For a starter, as a bishop and cardinal, Pope Francis asked people to call him “Father,” convinced that this title best reflects the mission entrusted to priests, bishops, and cardinals. Indeed, the Pope is called “Holy Father.” Why not strip future bishops, archbishops, and cardinals of their formal titles (“Your Grace,” “Excellency,” and “Eminence”) and specialized clerical daily apparel that sets them apart from the others (meaning, ordinary Fr. Joe Schlubs). Why should they not also be called “Father” to reflect better their mission as bishops and cardinals? Why should they not also wear typical priestly garb?
Then, too, how about “term limits” for the Vaticanista careerists? Have “Father” work in the Vatican for a specified period of time that can be renewed if necessary and, then, return home to live with the sheep and start smelling like them again.
Now that’s real reform!
Pope Francis first set the personal standard for reform: He wears shoes that practically anyone can purchase at Walmart, has moved out of the Apostolic Palace into an apartment in a hotel, scuttled his Mercedes Benz limousine in favor of a Volkswagen limousine, and drives a 1984 Renault 4 to shuttle about town.
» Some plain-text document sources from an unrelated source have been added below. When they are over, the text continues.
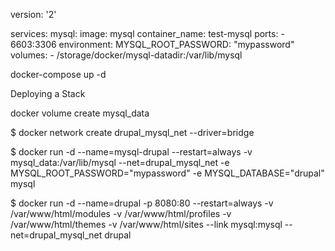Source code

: version: '2'
 
services:
  mysql:
    image: mysql
    container_name: test-mysql
    ports:
      - 6603:3306
    environment:
      MYSQL_ROOT_PASSWORD: "mypassword"
    volumes:
      - /storage/docker/mysql-datadir:/var/lib/mysql

docker-compose up -d

Deploying a Stack

docker volume create mysql_data

$ docker network create drupal_mysql_net --driver=bridge

$ docker run -d --name=mysql-drupal --restart=always -v mysql_data:/var/lib/mysql --net=drupal_mysql_net -e MYSQL_ROOT_PASSWORD="mypassword" -e MYSQL_DATABASE="drupal" mysql

$ docker run -d --name=drupal -p 8080:80 --restart=always -v /var/www/html/modules -v /var/www/html/profiles -v /var/www/html/themes -v /var/www/html/sites --link mysql:mysql --net=drupal_mysql_net drupal


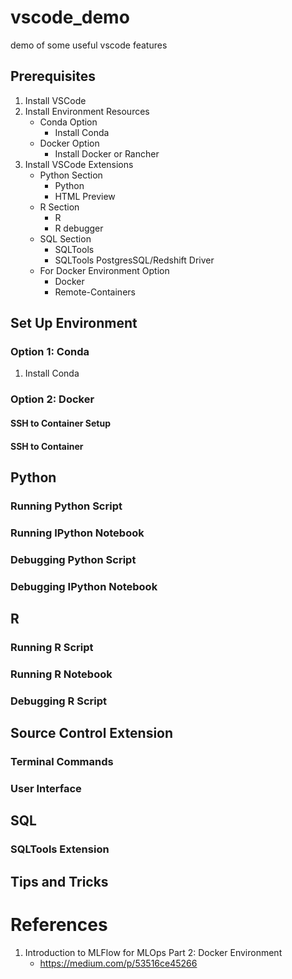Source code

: # vscode_demo
demo of some useful vscode features

## Prerequisites

1. Install VSCode
2. Install Environment Resources
    * Conda Option
        * Install Conda
    * Docker Option
        * Install Docker or Rancher
3. Install VSCode Extensions
    * Python Section 
        * Python
        * HTML Preview
    * R Section
        * R
        * R debugger
    * SQL Section
        * SQLTools
        * SQLTools PostgresSQL/Redshift Driver
    * For Docker Environment Option
        * Docker
        * Remote-Containers


## Set Up Environment

### Option 1: Conda

1. Install Conda

### Option 2: Docker

#### SSH to Container Setup

#### SSH to Container

## Python

### Running Python Script

### Running IPython Notebook

### Debugging Python Script

### Debugging IPython Notebook

## R

### Running R Script

### Running R Notebook

### Debugging R Script

## Source Control Extension

### Terminal Commands

### User Interface

## SQL

### SQLTools Extension

## Tips and Tricks

# References

1. Introduction to MLFlow for MLOps Part 2: Docker Environment
    * https://medium.com/p/53516ce45266


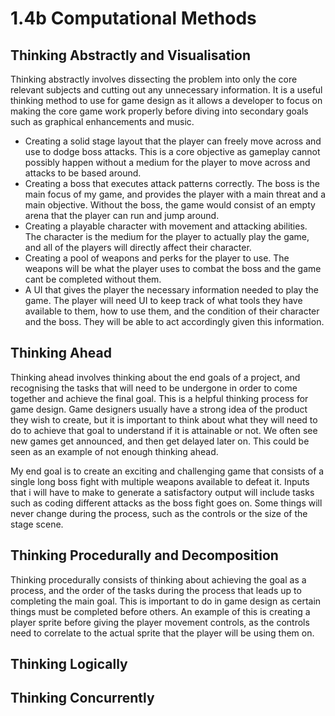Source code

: # 1.4b Computational Methods

## Thinking Abstractly and Visualisation

Thinking abstractly involves dissecting the problem into only the core relevant subjects and cutting out any unnecessary information. It is a useful thinking method to use for game design as it allows a developer to focus on making the core game work properly before diving into secondary goals such as graphical enhancements and music.

* Creating a solid stage layout that the player can freely move across and use to dodge boss attacks. This is a core objective as gameplay cannot possibly happen without a medium for the player to move across and attacks to be based around.
* Creating a boss that executes attack patterns correctly. The boss is the main focus of my game, and provides the player with a main threat and a main objective. Without the boss, the game would consist of an empty arena that the player can run and jump around.
* Creating a playable character with movement and attacking abilities. The character is the medium for the player to actually play the game, and all of the players will directly affect their character.
* Creating a pool of weapons and perks for the player to use. The weapons will be what the player uses to combat the boss and the game cant be completed without them.
* A UI that gives the player the necessary information needed to play the game. The player will need UI to keep track of what tools they have available to them, how to use them, and the condition of their character and the boss. They will be able to act accordingly given this information.



## Thinking Ahead

Thinking ahead involves thinking about the end goals of a project, and recognising the tasks that will need to be undergone in order to come together and achieve the final goal. This is a helpful thinking process for game design. Game designers usually have a strong idea of the product they wish to create, but it is important to think about what they will need to do to achieve that goal to understand if it is attainable or not. We often see new games get announced, and then get delayed later on. This could be seen as an example of not enough thinking ahead.



My end goal is to create an exciting and challenging game that consists of a single long boss fight with multiple weapons available to defeat it. Inputs that i will have to make to generate a satisfactory output will include tasks such as coding different attacks as the boss fight goes on. Some things will never change during the process, such as the controls or the size of the stage scene.

## Thinking Procedurally and Decomposition

Thinking procedurally consists of thinking about achieving the goal as a process, and the order of the tasks during the process that leads up to completing the main goal. This is important to do in game design as certain things must be completed before others. An example of this is creating a player sprite before giving the player movement controls, as the controls need to correlate to the actual sprite that the player will be using them on.

## Thinking Logically

## Thinking Concurrently
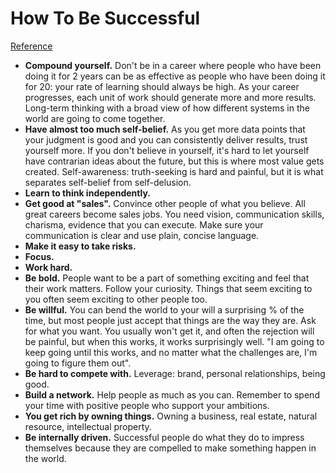 # How To Be Successful
[Reference](http://blog.samaltman.com/how-to-be-successful)

- **Compound yourself.** Don't be in a career where people who have been doing it for 2 years can be as effective as people who have been doing it for 20: your rate of learning should always be high. As your career progresses, each unit of work should generate more and more results. Long-term thinking with a broad view of how different systems in the world are going to come together.
- **Have almost too much self-belief.** As you get more data points that your judgment is good and you can consistently deliver results, trust yourself more. If you don't believe in yourself, it's hard to let yourself have contrarian ideas about the future, but this is where most value gets created. Self-awareness: truth-seeking is hard and painful, but it is what separates self-belief from self-delusion.
- **Learn to think independently.**
- **Get good at "sales".** Convince other people of what you believe. All great careers become sales jobs. You need vision, communication skills, charisma, evidence that you can execute. Make sure your communication is clear and use plain, concise language.
- **Make it easy to take risks.**
- **Focus.**
- **Work hard.**
- **Be bold.** People want to be a part of something exciting and feel that their work matters. Follow your curiosity. Things that seem exciting to you often seem exciting to other people too.
- **Be willful.** You can bend the world to your will a surprising % of the time, but most people just accept that things are the way they are. Ask for what you want. You usually won't get it, and often the rejection will be painful, but when this works, it works surprisingly well. "I am going to keep going until this works, and no matter what the challenges are, I'm going to figure them out".
- **Be hard to compete with.** Leverage: brand, personal relationships, being good.
- **Build a network.** Help people as much as you can. Remember to spend your time with positive people who support your ambitions.
- **You get rich by owning things.** Owning a business, real estate, natural resource, intellectual property.
- **Be internally driven.** Successful people do what they do to impress themselves because they are compelled to make something happen in the world.
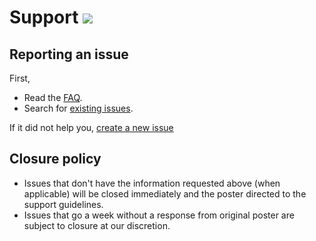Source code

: # Support [![](https://isitmaintained.com/badge/resolution/portapps/docker-toolbox-portable.svg)](https://isitmaintained.com/project/portapps/docker-toolbox-portable)

## Reporting an issue

First,

* Read the [FAQ](http://portapps.github.io/doc/faq/).
* Search for [existing issues](https://github.com/portapps/docker-toolbox-portable/issues?utf8=%E2%9C%93&q=).

If it did not help you, [create a new issue](https://github.com/portapps/docker-toolbox-portable/issues)

## Closure policy

* Issues that don't have the information requested above (when applicable) will be closed immediately and the poster directed to the support guidelines.
* Issues that go a week without a response from original poster are subject to closure at our discretion.
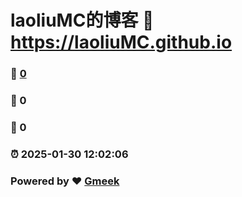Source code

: # laoliuMC的博客 :link: https://laoliuMC.github.io 
### :page_facing_up: [0](https://laoliuMC.github.io/tag.html) 
### :speech_balloon: 0 
### :hibiscus: 0 
### :alarm_clock: 2025-01-30 12:02:06 
### Powered by :heart: [Gmeek](https://github.com/Meekdai/Gmeek)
Nine months later, the Pope is undertaking a reform of the clergy and the elimination of careerism in the Church.
However, it’s a reform that starts “from the bottom-up.” While Pope Francis himself “walks the talk,” those working for the Pope also need to “walk the talk.” Reforming the upper levels of Church management first would send a clear and unambiguous message to the world that the ordained priesthood in all of its dimensions is not a matter of titles, positions and roles, or apparel of honor but of service to the Church.
The ordinary Fr. Joe Schlubs who desire to become careerists will get the message real fast.